* [Work instruction]:
Go through the material and copy every line in which "will" appears.

* [Given entries]:
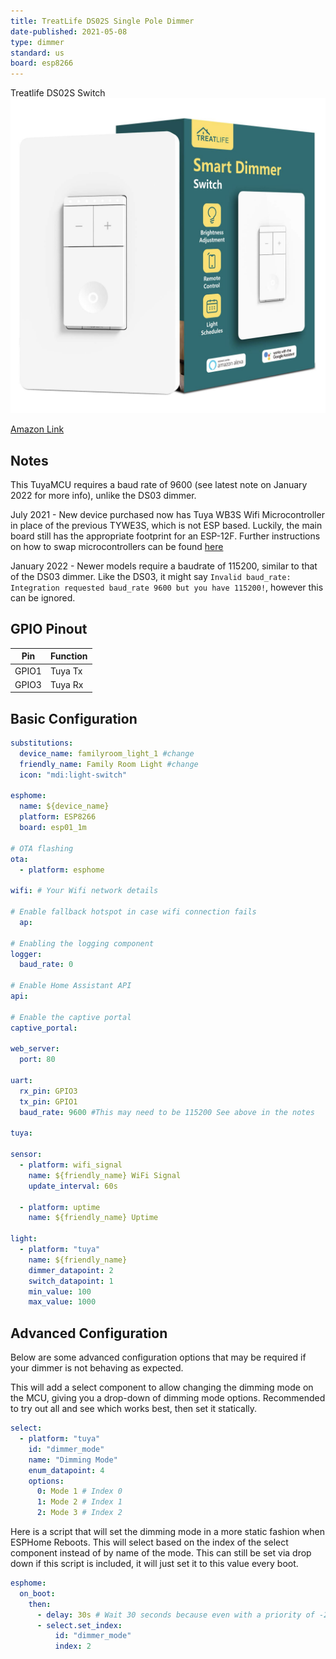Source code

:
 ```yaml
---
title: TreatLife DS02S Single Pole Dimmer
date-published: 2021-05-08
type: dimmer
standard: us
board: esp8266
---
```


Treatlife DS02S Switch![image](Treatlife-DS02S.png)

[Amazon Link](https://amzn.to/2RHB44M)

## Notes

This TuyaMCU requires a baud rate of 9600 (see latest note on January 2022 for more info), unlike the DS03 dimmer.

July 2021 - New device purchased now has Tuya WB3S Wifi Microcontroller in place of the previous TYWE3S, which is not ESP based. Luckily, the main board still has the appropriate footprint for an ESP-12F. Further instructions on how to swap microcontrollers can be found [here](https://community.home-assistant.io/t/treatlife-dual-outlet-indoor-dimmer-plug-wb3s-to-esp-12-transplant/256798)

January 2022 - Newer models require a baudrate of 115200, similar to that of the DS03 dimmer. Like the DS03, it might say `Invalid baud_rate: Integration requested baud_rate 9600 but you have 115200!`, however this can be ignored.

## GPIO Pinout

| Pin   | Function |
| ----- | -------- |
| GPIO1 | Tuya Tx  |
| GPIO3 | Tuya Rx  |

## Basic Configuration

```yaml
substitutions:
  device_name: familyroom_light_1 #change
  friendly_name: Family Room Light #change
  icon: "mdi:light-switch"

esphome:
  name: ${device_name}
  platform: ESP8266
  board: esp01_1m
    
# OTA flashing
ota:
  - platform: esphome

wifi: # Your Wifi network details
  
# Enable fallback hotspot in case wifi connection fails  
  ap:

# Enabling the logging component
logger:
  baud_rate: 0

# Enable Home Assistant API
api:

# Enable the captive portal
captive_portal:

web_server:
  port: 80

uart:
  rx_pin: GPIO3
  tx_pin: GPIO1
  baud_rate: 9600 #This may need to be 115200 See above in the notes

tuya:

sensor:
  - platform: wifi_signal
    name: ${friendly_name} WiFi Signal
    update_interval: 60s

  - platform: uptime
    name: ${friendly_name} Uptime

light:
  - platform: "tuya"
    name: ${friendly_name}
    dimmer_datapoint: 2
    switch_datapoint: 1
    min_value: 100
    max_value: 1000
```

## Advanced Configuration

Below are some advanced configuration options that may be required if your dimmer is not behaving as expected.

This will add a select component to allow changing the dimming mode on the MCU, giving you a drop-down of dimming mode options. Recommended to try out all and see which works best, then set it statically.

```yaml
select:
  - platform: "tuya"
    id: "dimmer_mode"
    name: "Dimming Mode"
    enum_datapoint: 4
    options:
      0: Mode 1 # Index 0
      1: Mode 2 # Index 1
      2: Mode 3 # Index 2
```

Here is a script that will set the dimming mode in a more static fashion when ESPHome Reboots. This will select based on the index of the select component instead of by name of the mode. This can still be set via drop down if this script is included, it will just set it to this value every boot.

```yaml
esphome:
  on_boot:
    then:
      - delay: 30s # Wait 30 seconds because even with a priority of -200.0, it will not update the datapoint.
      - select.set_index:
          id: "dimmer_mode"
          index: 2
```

* * *

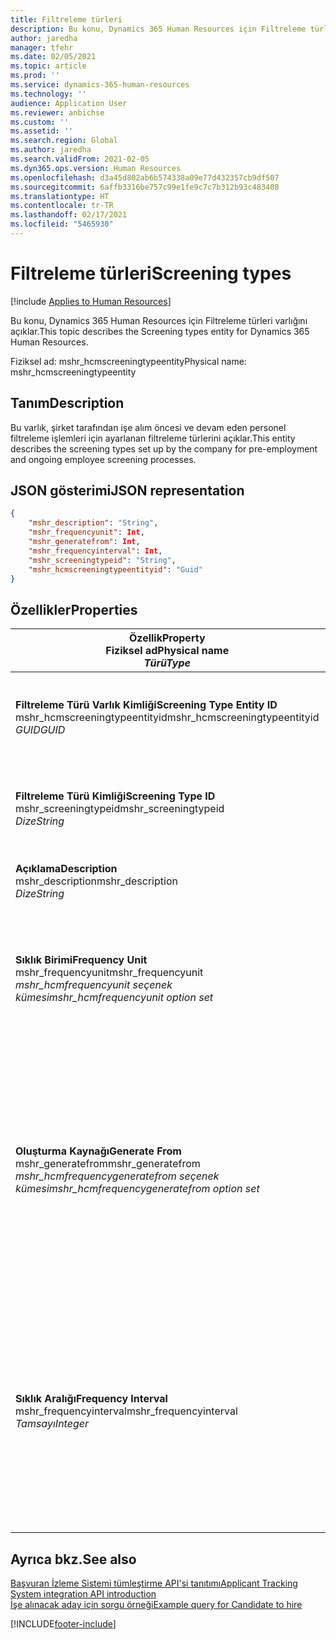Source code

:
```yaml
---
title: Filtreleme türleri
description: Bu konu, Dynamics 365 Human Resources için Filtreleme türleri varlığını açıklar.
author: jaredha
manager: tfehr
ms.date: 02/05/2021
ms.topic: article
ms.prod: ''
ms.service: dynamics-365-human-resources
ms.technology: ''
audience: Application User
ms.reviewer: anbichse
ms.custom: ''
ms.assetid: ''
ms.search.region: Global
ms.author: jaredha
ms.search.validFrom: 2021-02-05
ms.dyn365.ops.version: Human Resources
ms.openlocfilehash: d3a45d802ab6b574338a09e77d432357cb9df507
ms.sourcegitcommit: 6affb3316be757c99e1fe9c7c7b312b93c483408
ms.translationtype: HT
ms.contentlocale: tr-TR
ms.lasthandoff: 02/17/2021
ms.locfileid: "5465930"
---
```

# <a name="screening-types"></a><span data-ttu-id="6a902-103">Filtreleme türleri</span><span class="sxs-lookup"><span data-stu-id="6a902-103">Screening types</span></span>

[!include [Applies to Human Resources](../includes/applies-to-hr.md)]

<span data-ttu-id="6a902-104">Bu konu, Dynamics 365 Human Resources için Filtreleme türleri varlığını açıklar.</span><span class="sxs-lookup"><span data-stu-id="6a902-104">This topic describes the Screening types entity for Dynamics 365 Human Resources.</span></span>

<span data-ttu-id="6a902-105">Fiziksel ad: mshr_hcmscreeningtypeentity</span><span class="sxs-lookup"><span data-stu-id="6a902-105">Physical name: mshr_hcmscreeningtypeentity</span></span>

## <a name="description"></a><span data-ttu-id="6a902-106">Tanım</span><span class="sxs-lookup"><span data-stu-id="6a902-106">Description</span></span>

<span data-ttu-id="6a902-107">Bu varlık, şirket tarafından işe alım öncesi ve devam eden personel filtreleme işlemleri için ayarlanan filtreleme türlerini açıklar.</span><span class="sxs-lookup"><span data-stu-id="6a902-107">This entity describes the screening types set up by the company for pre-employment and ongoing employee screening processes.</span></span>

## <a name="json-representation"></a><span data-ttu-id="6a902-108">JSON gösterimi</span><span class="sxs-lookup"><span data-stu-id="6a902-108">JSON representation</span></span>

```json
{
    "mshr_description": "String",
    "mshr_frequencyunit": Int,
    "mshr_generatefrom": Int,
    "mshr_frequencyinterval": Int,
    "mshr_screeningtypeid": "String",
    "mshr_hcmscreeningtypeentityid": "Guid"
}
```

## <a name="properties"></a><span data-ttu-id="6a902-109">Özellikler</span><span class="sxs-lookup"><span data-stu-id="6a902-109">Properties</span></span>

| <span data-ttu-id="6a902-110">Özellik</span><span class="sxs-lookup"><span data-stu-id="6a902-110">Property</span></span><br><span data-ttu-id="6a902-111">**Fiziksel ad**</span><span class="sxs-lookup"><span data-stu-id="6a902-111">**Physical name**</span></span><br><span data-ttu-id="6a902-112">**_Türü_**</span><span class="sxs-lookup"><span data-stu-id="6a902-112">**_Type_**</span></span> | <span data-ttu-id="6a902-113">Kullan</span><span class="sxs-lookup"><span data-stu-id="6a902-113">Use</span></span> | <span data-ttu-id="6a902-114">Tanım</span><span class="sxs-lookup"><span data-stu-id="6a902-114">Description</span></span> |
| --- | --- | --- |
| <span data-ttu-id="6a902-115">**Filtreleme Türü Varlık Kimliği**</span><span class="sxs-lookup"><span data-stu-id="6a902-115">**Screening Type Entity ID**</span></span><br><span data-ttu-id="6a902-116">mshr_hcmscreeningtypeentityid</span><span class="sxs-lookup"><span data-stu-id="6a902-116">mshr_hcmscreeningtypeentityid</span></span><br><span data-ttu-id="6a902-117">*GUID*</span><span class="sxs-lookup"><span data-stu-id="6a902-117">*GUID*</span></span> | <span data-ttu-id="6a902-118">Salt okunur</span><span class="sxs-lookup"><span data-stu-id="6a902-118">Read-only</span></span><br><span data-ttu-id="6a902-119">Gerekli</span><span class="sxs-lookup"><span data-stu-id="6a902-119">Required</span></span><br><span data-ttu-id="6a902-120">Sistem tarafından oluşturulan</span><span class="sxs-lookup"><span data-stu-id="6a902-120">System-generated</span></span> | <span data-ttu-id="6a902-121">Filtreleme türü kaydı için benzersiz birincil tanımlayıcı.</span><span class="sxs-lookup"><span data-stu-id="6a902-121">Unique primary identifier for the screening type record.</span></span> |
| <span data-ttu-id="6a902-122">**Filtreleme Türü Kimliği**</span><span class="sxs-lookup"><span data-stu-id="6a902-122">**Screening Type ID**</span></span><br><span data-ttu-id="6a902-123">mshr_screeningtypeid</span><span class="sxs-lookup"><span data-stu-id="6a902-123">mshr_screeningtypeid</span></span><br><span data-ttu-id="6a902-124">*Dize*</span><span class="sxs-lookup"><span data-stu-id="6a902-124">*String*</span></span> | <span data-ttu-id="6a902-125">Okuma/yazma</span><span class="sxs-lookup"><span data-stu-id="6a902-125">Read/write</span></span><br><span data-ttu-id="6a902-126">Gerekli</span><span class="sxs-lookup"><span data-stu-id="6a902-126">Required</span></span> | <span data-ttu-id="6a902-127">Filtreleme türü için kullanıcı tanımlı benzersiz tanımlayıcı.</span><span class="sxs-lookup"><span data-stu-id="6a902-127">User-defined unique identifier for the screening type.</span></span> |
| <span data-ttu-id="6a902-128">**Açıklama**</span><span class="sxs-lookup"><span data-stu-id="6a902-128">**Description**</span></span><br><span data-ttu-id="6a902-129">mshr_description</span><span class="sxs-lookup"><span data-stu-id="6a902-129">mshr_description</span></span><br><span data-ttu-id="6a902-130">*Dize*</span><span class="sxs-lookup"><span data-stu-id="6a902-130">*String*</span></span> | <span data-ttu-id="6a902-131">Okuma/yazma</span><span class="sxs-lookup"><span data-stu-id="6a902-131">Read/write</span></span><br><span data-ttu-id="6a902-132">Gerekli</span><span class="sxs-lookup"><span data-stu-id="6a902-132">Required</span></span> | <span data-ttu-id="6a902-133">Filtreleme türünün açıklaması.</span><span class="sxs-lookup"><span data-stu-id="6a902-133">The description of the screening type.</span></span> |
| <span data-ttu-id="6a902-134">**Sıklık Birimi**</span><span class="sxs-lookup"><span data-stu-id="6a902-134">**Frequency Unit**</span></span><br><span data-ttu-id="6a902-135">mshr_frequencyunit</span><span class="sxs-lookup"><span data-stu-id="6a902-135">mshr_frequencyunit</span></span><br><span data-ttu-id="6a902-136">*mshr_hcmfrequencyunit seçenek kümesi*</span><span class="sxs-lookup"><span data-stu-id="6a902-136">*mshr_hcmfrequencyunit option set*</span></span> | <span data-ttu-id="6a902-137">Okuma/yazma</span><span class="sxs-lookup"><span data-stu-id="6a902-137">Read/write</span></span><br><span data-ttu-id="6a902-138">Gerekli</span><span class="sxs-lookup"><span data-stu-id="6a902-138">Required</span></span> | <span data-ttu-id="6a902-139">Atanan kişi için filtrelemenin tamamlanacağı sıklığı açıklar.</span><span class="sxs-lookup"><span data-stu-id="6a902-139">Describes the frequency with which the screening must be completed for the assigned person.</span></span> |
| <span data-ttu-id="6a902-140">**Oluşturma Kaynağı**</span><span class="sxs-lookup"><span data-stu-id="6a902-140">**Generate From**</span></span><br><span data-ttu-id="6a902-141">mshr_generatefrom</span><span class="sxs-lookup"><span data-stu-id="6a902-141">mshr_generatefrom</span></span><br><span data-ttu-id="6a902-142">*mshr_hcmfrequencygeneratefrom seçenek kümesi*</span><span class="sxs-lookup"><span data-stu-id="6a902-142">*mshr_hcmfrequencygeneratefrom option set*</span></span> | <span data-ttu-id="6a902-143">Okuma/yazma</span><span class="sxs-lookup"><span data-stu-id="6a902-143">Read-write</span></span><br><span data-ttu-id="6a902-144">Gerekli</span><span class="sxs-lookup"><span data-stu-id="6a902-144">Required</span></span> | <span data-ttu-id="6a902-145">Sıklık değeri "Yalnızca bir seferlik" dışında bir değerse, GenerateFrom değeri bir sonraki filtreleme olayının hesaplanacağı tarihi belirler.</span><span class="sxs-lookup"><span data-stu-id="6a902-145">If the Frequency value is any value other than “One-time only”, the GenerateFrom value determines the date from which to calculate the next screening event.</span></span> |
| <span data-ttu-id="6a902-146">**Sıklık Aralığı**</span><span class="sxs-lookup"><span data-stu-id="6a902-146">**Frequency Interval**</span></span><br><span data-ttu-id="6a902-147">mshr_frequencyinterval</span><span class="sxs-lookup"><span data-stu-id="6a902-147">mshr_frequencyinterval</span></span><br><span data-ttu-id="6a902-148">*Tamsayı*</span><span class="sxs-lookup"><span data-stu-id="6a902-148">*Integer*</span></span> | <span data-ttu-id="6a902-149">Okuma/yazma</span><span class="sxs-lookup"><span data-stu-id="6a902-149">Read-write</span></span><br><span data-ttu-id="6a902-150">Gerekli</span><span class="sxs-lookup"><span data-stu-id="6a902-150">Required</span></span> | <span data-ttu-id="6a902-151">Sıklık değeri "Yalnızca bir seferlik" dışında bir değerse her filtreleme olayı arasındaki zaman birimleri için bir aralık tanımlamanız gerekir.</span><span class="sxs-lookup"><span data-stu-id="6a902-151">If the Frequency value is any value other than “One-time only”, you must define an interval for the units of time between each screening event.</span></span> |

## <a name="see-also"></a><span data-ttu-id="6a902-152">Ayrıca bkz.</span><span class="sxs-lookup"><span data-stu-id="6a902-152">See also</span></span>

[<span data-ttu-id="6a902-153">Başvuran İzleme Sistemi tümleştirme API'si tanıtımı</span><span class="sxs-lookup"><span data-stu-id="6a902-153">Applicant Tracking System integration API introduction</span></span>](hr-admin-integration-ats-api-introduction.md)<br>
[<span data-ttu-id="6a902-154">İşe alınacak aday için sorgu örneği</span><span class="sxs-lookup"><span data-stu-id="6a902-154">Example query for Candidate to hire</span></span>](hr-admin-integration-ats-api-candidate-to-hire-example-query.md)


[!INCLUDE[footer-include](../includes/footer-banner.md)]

* [Solution to the problem]:
This will add a select component to allow changing the dimming mode on the MCU, giving you a drop-down of dimming mode options. Recommended to try out all and see which works best, then set it statically.
Here is a script that will set the dimming mode in a more static fashion when ESPHome Reboots. This will select based on the index of the select component instead of by name of the mode. This can still be set via drop down if this script is included, it will just set it to this value every boot.
      - delay: 30s # Wait 30 seconds because even with a priority of -200.0, it will not update the datapoint.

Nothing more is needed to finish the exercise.